Abu Omar, a member of the White Helmets and a former blacksmith, said, “The morale of the White Helmets is always high. We are always ready to respond to incidents. But we just hope that the bombing and air strikes stop. We have to admit that the situation in Syria is going from bad to worse. There is no solution on the horizon. The situation is sad. Syria is sad.”
With over 120 centers across Syria, the organization has focused most of its work in the capital city Aleppo, where the center is located according to Time. Jared Malsin, author of the Time article, wrote that the White Helmets work in places affected by Assad’s aircraft barrel bombs or Russian missiles hit. On every occasion, the White Helmets are the first to arrive and respond to the myriads of airstrikes and bombs every day.
Helena Hannonen, a BYU-Hawaii professor in business management, said, “It’s your people. You don’t wait for somebody to come and help you. You do it yourself. These people are resilient. They have a different kind of stamina. They go and do it. This is a different sort of White Christmas.”
The volunteers come from different backgrounds but have come together for this simple cause, wrote Malsin. “They drew volunteers from a wide spectrum of Syrians: there were teachers and tailors, firefighters who defected from regime-controlled fire departments. [Raed] Saleh, the group’s chief, was an electronics salesman.
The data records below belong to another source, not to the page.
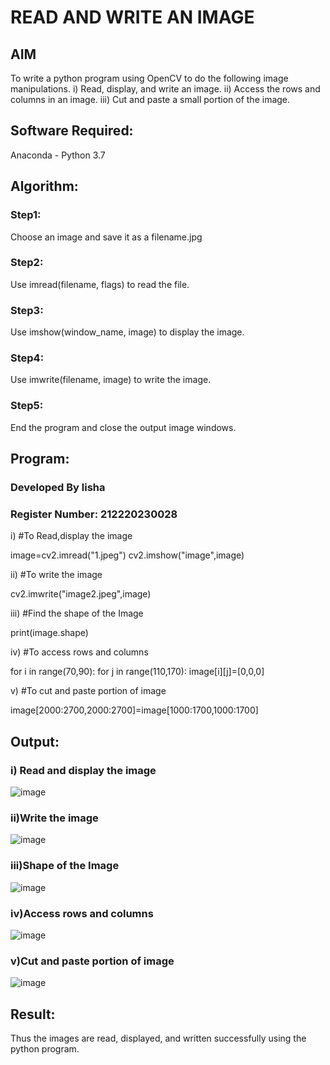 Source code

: # READ AND WRITE AN IMAGE
## AIM
To write a python program using OpenCV to do the following image manipulations.
i) Read, display, and write an image.
ii) Access the rows and columns in an image.
iii) Cut and paste a small portion of the image.

## Software Required:
Anaconda - Python 3.7
## Algorithm:
### Step1:
Choose an image and save it as a filename.jpg
### Step2:
Use imread(filename, flags) to read the file.
### Step3:
Use imshow(window_name, image) to display the image.
### Step4:
Use imwrite(filename, image) to write the image.
### Step5:
End the program and close the output image windows.
## Program:
### Developed By lisha
### Register Number: 212220230028
i) #To Read,display the image

image=cv2.imread("1.jpeg")
cv2.imshow("image",image)

ii) #To write the image

cv2.imwrite("image2.jpeg",image)

iii) #Find the shape of the Image

print(image.shape)

iv) #To access rows and columns

for i in range(70,90):
  for j in range(110,170):
   image[i][j]=[0,0,0]
   
v) #To cut and paste portion of image

image[2000:2700,2000:2700]=image[1000:1700,1000:1700]

## Output:

### i) Read and display the image

![image](https://user-images.githubusercontent.com/75237886/161375369-a5cf9b32-9382-449b-937f-2c0ba8b40f44.png)


### ii)Write the image

![image](https://user-images.githubusercontent.com/75237886/161375415-581db536-27a3-4327-9f60-cb7637048f8e.png)


### iii)Shape of the Image

![image](https://user-images.githubusercontent.com/75237886/161375444-40ef52ea-3cd0-44e5-9a47-a7ee415e655f.png)


### iv)Access rows and columns
![image](https://user-images.githubusercontent.com/75237886/161375523-08064d6c-95e8-4416-b171-c9dffc59d9a5.png)


### v)Cut and paste portion of image
![image](https://user-images.githubusercontent.com/75237886/161375773-b9c2bb7b-d207-447d-aecb-9ab68e59d000.png)



## Result:
Thus the images are read, displayed, and written successfully using the python program.


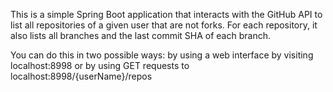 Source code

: This is a simple Spring Boot application that interacts with the GitHub API 
to list all repositories of a given user that are not forks. For each repository, 
it also lists all branches and the last commit SHA of each branch.

You can do this in two possible ways: by using a web interface by visiting localhost:8998
or by using GET requests to localhost:8998/{userName}/repos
From that disparate set of local groups grew a unified national organization that now claims more than 3,000 volunteers in rebel-held areas across the country.”
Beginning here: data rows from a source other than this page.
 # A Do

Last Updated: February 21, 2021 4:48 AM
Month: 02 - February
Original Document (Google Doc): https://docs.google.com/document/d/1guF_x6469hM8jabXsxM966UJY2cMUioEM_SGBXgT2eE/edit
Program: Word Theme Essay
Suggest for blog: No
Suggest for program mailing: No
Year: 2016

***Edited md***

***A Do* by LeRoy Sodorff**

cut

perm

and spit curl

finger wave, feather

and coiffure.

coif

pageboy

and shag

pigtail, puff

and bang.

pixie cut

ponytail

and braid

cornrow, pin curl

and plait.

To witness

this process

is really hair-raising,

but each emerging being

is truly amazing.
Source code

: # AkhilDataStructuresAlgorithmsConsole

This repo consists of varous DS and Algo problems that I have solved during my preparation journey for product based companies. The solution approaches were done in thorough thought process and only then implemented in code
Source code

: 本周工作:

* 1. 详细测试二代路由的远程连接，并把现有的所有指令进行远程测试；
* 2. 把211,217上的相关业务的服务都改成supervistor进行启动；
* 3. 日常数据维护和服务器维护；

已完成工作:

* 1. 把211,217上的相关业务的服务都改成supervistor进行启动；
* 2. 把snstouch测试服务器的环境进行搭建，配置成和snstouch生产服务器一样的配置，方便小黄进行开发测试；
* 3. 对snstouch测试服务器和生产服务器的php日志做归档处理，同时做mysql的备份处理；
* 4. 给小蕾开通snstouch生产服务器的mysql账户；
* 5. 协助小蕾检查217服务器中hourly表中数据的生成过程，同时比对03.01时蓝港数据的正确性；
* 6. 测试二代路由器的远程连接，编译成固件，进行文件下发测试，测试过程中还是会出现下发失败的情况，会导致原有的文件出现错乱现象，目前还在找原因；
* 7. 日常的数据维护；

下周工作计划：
“The White Helmets,” a documentary short released by Netflix this past September, showcases a brief peek into the lives of the men in the White Helmets and show them in action as they risk their lives to save others.
Khalid Farah, a member of the White Helmets and a former builder, said in the documentary, “My family is very important to me. I’m always worrying about them. I have a strong belief in my work for the White Helmets. And every time I’m on a rescue mission, I think about them. I try as hard as possible to save every person under the rubble, whether they are young or old. I consider them all to be my family.” He said he is trying to do something for his people and for his country.
Omar said, “Every morning, I wake up and do this work because it’s my duty, my humanitarian duty. I will never quit as long as I’m still alive. In the White Helmets we have a motto: ‘To save a life is to save all of humanity.’”
Mohammed Farah, a member of the White Helmets and a former tailor, said, “Before joining the White Helmets, I was with an armed group. I fought for the opposition for three months. But I saw that the regime’s campaign was targeting civilians. And I thought, ‘It is better to do humanitarian work than to be armed. Better to rescue a soul than to take one.”
He continued, “The situation is very difficult in Syria right now, especially with Russia’s intervention to support the regime. They say that they are fighting ISIS, but they are targeting civilians. The causalities are rising daily. The bloodbath is not stopping. I’m willing to sacrifice my soul for the sake of the people. This job is sacred.”
Malsin said The White Helmets began their roots in the 2011 uprising. Most White Helmet volunteers have no prior rescue experience. To help them cope, teams often leave Syria for month-long training courses in Turkey, as shown in the documentary.
However, the men of Syria are not the only ones doing humanitarian work in their country. The website says, “Almost all official members of the White Helmets were men until two women’s teams were formed in October 2014. These 78 heroic women are trained in medical care and light search and rescue work. They respond to barrel bomb and missile strikes and dig for survivors using tools and their bare hands.
“In some cases, they are the only hope for other women or girls who are trapped under rubble. In Syria’s most conservative communities, people have refused to let male volunteers rescue women and girls – but the women have intervened to help those who wouldn’t have been helped otherwise.”
The White Helmets are unarmed and neutral. Omar said, “Any human being, no matter who they are, or which side they’re on, if they need our help, it’s our duty to save them.”
Their website concurs, “The volunteers save people on all sides of the conflict - pledging commitment to the principles of ‘Humanity, Solidarity, Impartiality’ as outlined by the International Civil Defence Organisation. This pledge guides every response, every action, every life saved - so that in a time of destruction, all Syrians have the hope of a lifeline.”